Transcribe only part of the material below: the lines from the one containing "You’ve successfully created" through the one containing "## 🔒 **Step 7: Creating", inclusive, exactly as written.

## Exercise data
_ _ _

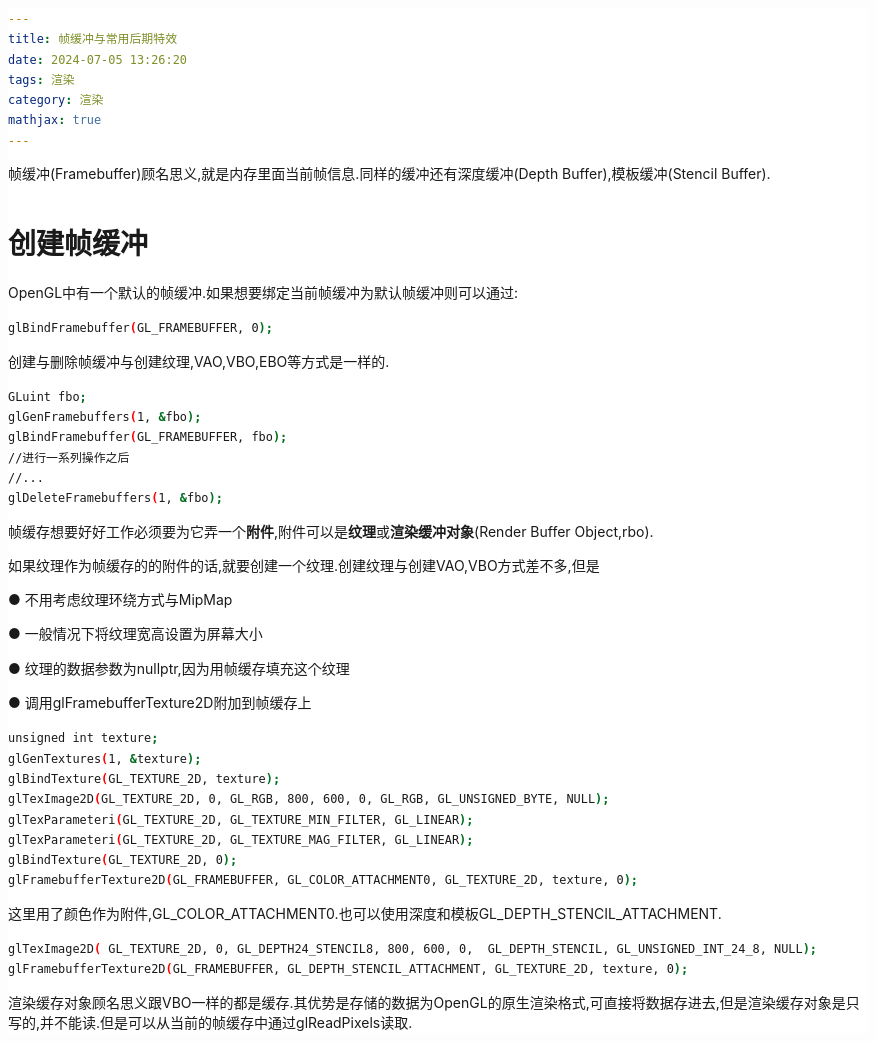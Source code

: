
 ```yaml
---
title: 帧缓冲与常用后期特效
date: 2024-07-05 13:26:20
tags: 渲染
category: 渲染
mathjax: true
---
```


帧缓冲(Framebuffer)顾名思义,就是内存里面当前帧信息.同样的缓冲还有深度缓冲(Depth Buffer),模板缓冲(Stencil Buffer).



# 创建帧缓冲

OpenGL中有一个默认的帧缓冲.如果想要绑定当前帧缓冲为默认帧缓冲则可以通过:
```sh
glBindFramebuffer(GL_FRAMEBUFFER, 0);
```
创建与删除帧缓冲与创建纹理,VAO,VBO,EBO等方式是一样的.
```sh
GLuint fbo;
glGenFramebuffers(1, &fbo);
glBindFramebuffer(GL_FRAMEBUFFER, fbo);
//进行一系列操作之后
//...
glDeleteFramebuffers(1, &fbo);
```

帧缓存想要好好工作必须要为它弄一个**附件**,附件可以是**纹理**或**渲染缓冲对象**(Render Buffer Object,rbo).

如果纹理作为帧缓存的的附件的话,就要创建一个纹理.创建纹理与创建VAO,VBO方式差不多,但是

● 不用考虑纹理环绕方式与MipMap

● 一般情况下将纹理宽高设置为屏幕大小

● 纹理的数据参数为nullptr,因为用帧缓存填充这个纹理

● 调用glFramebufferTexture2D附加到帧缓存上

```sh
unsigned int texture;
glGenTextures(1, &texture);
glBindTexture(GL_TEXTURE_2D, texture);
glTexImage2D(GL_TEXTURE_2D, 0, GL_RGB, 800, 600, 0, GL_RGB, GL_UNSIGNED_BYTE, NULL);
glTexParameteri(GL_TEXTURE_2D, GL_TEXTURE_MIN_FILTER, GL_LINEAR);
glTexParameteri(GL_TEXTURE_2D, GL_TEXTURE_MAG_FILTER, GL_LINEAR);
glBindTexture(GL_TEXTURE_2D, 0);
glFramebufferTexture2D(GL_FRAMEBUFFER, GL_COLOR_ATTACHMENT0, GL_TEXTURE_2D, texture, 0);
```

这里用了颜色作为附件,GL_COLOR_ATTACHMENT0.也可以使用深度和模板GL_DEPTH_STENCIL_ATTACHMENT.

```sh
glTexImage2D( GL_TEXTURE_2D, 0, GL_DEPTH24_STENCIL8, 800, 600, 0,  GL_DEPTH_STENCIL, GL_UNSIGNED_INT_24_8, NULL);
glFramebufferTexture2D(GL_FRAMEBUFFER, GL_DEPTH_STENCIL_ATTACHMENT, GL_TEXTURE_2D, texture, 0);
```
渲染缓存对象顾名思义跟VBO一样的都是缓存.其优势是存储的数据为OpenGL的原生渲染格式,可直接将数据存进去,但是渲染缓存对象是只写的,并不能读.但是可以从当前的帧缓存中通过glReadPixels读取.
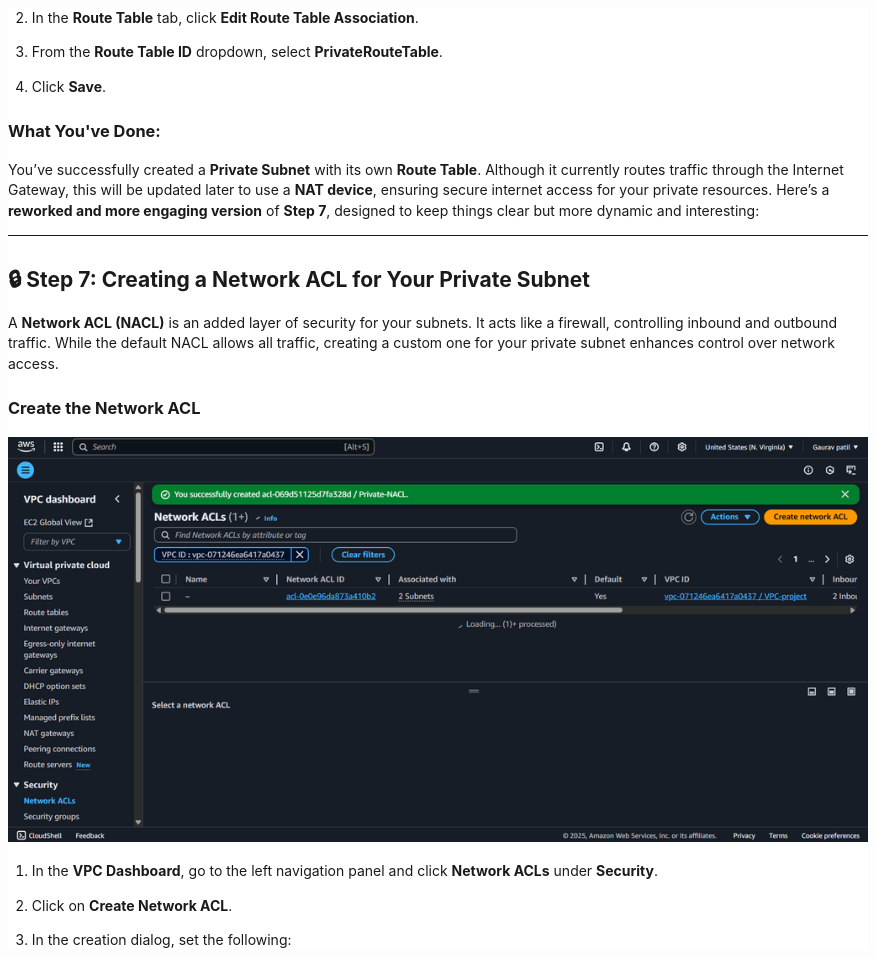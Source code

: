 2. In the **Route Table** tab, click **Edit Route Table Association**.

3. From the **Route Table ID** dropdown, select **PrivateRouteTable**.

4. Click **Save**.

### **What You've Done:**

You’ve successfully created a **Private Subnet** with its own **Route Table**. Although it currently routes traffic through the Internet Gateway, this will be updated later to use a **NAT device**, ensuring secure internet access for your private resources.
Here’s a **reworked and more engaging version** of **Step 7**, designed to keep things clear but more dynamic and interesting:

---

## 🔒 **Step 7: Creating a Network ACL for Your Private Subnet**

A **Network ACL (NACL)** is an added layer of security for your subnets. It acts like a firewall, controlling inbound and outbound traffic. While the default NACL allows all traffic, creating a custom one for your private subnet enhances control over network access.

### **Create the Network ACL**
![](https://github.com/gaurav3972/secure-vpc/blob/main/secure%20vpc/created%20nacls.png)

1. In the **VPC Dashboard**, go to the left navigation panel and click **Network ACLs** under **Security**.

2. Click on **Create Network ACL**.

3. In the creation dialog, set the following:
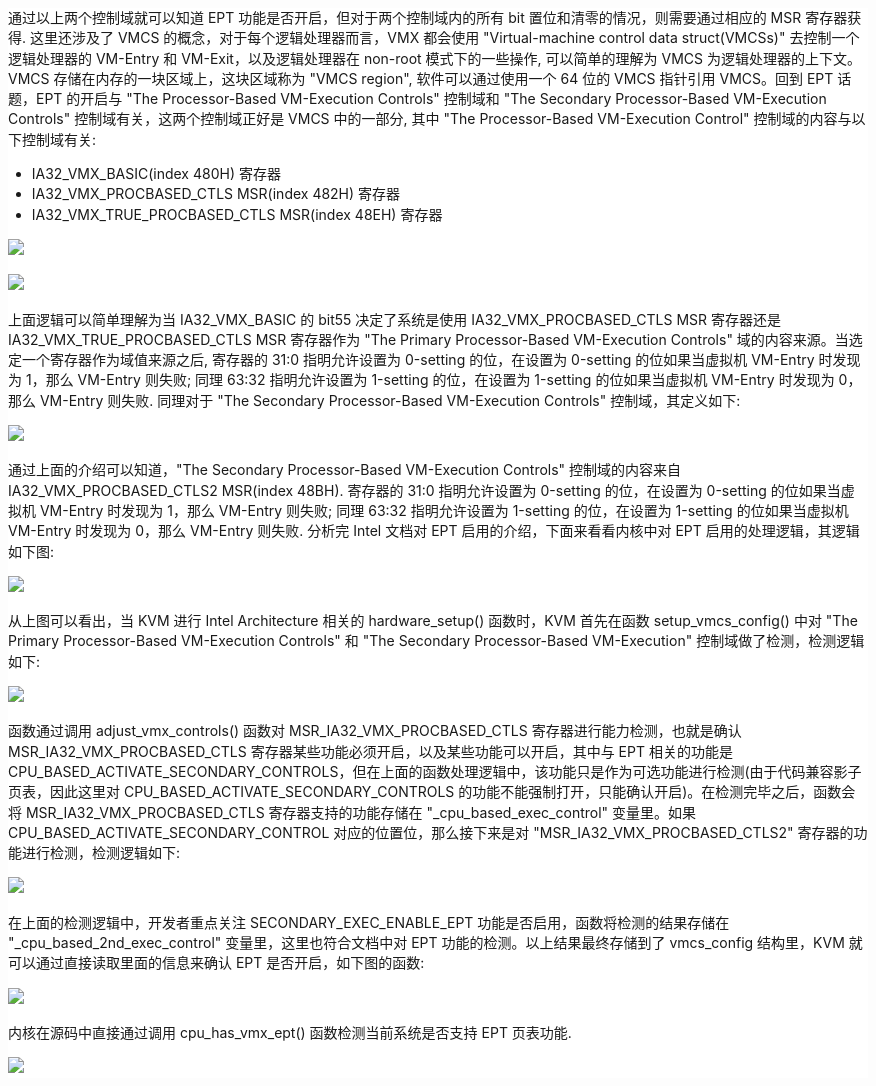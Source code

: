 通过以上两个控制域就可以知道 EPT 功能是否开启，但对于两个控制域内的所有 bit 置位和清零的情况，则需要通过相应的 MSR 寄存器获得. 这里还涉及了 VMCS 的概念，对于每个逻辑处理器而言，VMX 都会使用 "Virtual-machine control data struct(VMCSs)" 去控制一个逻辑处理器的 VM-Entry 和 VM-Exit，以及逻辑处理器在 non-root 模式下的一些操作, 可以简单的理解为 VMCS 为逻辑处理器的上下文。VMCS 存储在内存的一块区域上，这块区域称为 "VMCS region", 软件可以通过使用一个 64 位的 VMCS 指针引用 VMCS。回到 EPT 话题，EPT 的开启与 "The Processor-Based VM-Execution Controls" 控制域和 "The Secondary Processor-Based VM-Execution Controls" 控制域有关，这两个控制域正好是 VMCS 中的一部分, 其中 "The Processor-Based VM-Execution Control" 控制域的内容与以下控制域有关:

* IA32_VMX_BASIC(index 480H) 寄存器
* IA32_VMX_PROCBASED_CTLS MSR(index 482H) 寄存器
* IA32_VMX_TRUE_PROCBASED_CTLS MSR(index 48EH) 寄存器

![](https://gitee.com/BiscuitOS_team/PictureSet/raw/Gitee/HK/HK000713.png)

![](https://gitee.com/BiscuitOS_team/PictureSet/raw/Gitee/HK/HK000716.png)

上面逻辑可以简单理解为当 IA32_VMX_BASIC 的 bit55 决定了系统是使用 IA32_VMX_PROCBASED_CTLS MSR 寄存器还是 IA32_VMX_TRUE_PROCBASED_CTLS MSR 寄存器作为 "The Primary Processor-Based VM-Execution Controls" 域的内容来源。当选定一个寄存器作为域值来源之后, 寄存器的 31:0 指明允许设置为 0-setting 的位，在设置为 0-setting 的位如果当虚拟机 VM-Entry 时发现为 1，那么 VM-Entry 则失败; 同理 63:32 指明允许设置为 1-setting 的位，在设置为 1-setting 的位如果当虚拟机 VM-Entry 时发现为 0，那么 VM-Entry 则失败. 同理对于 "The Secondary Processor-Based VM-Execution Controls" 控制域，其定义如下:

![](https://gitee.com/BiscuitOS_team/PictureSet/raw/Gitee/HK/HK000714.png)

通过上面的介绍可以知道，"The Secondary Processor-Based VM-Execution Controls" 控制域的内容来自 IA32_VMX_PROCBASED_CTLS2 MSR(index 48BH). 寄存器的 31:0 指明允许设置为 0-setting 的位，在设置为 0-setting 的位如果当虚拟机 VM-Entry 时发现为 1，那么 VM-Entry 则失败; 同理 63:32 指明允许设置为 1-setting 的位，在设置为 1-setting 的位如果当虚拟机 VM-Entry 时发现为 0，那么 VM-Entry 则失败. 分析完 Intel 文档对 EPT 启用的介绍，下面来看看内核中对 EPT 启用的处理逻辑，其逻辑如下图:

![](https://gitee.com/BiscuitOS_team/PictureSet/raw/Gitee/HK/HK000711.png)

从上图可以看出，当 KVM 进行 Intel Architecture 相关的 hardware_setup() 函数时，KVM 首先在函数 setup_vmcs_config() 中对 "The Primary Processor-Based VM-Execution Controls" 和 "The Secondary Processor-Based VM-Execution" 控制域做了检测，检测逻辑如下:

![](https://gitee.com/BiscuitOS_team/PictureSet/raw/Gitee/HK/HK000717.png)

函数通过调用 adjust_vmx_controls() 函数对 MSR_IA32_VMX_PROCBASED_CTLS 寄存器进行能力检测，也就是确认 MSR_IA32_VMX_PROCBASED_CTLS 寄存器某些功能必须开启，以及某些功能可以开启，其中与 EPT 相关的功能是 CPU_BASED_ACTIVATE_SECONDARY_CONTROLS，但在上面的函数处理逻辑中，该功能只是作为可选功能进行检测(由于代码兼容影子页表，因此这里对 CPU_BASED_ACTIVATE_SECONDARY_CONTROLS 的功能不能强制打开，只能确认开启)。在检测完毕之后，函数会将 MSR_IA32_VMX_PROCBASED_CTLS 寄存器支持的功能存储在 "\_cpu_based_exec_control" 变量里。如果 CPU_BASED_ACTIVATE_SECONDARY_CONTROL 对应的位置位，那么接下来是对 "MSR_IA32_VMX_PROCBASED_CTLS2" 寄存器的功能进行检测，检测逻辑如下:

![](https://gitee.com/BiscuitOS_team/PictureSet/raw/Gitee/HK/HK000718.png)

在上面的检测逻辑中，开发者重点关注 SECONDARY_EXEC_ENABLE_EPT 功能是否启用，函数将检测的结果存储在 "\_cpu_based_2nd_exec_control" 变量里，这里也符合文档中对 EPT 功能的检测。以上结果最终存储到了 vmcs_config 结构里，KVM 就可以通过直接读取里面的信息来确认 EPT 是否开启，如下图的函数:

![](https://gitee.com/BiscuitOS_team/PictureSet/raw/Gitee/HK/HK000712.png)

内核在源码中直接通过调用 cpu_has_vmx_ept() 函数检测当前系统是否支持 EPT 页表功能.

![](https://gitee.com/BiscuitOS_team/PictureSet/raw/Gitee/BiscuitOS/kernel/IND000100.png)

_ _ _

## Solution below
You’ve successfully created a **Private Subnet** with its own **Route Table**. Although it currently routes traffic through the Internet Gateway, this will be updated later to use a **NAT device**, ensuring secure internet access for your private resources.
Here’s a **reworked and more engaging version** of **Step 7**, designed to keep things clear but more dynamic and interesting:

---

## 🔒 **Step 7: Creating a Network ACL for Your Private Subnet**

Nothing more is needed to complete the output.